▶ [Task] Give the number of lines in the data below that contain "kukreja", and only that number.
%%
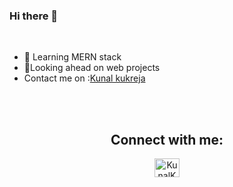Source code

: 
### Hi there 👋

<br>

- 🔭 Learning MERN stack
- 👯Looking ahead on web projects
- Contact me on :<a href="mailto:kukrejakunal2001@gmail.com">Kunal kukreja</a>
<br>
<div align="center">



<br/>

## Connect with me:

<p align="left">

<a href="https://www.linkedin.com/in/kunal-kukreja-9a16891b6/" target="blank"><img align="center" src="https://raw.githubusercontent.com/rahuldkjain/github-profile-readme-generator/master/src/images/icons/Social/linked-in-alt.svg" alt="KunalKukreja" height="30" width="40" /></a>

</p>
%%
▶ [Task answer] 2